IBM first published interface specifications, then treated them as trade secret when it became dominant, and even when forced to unbundlle software and hardware, did not publish interfaces. Some firms reverse engineered interfaces, leading others to include no reverse engineering in their trade secret licensing agreements.

1980 US Congress made software subject to copyright, and cases involving SSO of software interfaces (analogous to "non-literal" but subject to copyright SSO of literary works), unless there was only one way to implement functionality, in which case the idea and expression were "merged" and not subject to copyright.

Apple v Franklin, latter had simply copied former code. But in CA v Altai, latter had reimplmeneted. Altai won, and decision including 3-step test:

  1. "constructing a hierarchy of abstractions, from most abstract to most detailed, for the plaintiff’s program"
  2. "“filtering” out of consideration various elements of the program that are beyond the scope of copyright protection" including a) elements dictated by efficiency b) external design constraints, including other software program will work with c) "commonplace programming techniques, ideas, and know-how"; later decisions have added d) "functional design elements, such as procedures, processes, systems, and methods of operation"
  3. "comparing any remaining “golden nuggets” of expression in the plaintiff’s program with the defendant’s program to determine if the defendant copied substantial amounts of expression from the plaintiff’s program"

Decision meant copyright for programs was "thin" and suggested looking into patents.

In Sega v Accolade copyright for interfaces ruled out, four reasons:

  1. programs are utilitarian works, subject to only thin copyright
  2. interfaces not subject to copyright as they are “functional requirements for achieving compatibility with other programs.”
  3. reverse engineering for purposes of compatibility is ok (imperiled trade secret, leaving only patent)
  4. "even copying some exact code from another program would not be infringement insofar as that code was essential to achieving interoperability"

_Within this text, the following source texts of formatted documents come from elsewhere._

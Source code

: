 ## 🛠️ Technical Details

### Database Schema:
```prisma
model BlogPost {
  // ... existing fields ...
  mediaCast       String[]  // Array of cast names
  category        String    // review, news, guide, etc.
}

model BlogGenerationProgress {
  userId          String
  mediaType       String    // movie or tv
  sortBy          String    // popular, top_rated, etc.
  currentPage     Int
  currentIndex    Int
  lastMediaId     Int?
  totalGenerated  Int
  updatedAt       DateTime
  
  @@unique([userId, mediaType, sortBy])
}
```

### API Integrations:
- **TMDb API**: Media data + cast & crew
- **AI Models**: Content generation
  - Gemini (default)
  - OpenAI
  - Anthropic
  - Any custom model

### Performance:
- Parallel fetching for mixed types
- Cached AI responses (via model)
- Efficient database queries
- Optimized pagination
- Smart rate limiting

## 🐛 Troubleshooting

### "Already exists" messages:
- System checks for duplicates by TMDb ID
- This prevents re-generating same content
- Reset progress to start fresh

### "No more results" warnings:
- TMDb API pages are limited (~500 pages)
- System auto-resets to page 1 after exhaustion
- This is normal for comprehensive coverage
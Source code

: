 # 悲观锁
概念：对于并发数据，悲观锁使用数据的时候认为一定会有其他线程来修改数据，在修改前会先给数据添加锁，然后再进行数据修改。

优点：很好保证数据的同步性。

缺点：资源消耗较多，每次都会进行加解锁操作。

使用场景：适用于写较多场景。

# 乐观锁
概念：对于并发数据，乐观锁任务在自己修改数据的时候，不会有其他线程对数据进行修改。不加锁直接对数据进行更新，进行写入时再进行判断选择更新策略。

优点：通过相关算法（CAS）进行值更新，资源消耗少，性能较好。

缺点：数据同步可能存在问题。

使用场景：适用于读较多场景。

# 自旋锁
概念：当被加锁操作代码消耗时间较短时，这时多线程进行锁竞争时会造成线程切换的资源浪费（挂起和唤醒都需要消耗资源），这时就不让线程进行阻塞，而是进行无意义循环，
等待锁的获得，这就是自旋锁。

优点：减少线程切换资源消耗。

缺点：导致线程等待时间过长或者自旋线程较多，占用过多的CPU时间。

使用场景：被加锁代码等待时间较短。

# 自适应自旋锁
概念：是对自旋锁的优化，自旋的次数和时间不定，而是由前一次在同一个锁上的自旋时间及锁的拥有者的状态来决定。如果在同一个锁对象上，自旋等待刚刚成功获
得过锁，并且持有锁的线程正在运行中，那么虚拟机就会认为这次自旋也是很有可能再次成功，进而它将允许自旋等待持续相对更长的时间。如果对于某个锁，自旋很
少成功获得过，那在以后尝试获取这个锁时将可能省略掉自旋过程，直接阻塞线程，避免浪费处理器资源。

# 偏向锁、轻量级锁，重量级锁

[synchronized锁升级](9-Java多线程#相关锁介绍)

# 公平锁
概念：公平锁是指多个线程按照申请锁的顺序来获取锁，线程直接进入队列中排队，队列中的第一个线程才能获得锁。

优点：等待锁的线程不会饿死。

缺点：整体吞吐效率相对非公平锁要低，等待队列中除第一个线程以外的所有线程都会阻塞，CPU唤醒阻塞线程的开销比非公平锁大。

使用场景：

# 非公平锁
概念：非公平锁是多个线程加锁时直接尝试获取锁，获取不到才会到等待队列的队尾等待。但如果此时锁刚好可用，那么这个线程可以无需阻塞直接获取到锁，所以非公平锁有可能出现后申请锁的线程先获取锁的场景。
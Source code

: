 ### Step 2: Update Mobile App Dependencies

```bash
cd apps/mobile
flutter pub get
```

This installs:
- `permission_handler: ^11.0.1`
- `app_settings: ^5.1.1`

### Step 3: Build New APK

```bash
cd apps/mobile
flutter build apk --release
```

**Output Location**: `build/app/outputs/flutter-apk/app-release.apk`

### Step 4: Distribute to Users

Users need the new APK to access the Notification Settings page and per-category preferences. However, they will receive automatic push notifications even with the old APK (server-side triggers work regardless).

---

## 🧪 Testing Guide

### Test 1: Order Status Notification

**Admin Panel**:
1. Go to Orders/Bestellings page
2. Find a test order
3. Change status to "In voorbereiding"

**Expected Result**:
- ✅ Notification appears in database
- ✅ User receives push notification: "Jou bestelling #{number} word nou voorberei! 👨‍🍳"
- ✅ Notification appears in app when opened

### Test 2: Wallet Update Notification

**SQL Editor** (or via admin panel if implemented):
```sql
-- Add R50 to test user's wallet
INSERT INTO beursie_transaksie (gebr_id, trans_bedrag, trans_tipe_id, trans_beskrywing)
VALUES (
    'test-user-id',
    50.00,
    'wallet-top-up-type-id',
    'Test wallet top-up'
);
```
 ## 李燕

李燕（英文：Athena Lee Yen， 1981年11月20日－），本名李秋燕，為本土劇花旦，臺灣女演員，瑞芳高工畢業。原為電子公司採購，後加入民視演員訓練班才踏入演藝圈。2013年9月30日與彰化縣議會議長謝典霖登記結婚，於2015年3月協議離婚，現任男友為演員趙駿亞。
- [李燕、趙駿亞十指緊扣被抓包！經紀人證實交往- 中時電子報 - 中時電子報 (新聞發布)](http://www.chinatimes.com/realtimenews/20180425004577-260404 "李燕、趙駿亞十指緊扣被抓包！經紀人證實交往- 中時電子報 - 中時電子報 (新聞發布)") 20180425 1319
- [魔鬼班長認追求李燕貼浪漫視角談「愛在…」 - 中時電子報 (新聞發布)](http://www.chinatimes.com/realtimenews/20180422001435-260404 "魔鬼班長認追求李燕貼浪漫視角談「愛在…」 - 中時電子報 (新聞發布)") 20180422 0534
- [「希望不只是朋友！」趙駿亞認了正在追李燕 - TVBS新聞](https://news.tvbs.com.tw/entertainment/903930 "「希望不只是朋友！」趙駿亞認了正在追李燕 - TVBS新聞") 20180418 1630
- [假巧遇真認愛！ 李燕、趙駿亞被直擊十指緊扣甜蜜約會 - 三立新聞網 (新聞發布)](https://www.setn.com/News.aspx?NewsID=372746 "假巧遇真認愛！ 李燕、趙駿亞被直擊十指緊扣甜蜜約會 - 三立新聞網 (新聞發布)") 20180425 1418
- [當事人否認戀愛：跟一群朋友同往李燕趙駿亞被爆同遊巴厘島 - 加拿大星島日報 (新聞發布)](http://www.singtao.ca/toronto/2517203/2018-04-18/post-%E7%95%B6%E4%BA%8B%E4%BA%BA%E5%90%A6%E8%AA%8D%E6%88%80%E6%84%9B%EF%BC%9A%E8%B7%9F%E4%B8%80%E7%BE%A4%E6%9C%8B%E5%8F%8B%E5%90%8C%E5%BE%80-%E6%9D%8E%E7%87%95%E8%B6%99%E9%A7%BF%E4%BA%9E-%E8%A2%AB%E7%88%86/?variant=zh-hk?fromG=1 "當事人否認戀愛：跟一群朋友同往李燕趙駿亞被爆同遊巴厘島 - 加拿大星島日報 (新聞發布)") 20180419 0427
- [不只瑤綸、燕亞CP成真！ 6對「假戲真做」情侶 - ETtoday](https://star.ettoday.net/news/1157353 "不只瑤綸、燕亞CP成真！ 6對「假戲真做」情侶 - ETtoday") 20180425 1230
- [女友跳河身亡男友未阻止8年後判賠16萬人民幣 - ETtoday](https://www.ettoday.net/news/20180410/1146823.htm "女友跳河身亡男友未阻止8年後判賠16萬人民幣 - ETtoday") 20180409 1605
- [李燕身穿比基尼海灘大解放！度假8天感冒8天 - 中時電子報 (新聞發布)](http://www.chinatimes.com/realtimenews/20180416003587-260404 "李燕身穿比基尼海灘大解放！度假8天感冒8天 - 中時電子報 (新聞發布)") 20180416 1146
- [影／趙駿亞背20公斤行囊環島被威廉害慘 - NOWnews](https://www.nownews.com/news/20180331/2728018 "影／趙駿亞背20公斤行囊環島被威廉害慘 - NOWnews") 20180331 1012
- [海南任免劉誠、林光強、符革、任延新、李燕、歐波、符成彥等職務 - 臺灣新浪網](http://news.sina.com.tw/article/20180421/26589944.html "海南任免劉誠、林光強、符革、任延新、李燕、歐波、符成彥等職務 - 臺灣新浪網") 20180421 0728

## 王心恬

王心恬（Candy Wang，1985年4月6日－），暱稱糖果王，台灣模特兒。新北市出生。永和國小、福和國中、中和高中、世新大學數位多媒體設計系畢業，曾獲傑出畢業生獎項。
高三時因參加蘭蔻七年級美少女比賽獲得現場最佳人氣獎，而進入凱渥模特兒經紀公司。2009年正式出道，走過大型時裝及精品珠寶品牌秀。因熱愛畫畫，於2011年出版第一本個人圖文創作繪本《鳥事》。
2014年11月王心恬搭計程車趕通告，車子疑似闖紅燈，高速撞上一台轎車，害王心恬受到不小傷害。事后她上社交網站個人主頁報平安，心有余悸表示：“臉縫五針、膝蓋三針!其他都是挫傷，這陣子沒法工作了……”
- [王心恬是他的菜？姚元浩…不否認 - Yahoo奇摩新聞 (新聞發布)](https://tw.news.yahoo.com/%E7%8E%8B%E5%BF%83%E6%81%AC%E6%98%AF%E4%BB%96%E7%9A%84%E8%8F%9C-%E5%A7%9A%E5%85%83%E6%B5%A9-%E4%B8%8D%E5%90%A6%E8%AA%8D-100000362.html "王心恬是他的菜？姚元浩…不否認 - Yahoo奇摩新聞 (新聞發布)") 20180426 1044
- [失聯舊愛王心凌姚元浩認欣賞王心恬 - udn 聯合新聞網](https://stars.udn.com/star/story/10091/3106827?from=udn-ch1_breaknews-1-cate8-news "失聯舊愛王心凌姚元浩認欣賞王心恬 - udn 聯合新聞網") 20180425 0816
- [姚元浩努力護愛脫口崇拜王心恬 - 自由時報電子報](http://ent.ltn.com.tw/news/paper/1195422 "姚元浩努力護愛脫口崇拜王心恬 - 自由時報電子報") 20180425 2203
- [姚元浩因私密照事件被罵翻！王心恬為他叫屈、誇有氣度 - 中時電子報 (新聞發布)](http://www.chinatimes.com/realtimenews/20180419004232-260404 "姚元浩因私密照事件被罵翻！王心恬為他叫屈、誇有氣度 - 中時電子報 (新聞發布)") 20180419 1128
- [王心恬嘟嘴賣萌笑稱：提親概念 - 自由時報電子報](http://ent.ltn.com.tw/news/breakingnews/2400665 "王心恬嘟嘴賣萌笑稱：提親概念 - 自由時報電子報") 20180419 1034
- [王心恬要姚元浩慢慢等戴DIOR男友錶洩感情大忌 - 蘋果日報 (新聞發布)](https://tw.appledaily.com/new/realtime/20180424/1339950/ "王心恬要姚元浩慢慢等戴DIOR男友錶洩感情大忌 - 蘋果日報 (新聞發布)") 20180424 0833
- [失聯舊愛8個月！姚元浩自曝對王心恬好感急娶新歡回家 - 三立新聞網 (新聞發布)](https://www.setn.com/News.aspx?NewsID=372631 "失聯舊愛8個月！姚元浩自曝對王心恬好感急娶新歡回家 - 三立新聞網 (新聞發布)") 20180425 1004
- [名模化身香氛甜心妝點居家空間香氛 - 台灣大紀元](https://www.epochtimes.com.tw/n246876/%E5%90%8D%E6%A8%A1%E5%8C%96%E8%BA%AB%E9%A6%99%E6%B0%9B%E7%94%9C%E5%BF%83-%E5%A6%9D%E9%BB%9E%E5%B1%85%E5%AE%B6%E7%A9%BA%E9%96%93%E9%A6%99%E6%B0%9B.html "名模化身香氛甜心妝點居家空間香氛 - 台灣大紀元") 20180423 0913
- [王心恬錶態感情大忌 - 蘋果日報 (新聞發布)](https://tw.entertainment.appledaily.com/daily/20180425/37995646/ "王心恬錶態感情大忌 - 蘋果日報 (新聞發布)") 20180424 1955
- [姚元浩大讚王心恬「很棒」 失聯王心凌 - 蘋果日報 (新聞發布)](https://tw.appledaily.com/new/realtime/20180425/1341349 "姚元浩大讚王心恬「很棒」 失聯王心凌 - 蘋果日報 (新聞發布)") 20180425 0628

Through 1980s courts adopted broad concept of patentability for software.

Patents on interfaces more readily used offensively than those on internal program workings, as latter not easily discernible.

Some have argued use of patented methods should be non-infringing if necessary for interoperability, effectively creating a merger doctrine for patents.

Standards bodies such as W3C have required royalty free patent grants.

Others have advocated for abolishing software patents.

Another approach is allowing use with mandatory license, RAND terms.

In 1980s some suggested sui generis regime for software, typically copyright-like but shorter term and with affordance for interoperability. This was passed by.

"Even though developing interfaces is expensive, time-consuming, and intellectually challenging, the huge success of the software industry in the past thirty years suggests that adequate incentives to develop computer programs do exist, even without IP protection for one commercially significant component, namely, interfaces."

Fortuitous that Altai defendant seemed nice; if they seemed bad ruling would have been bad for competition and follow-on innnovation.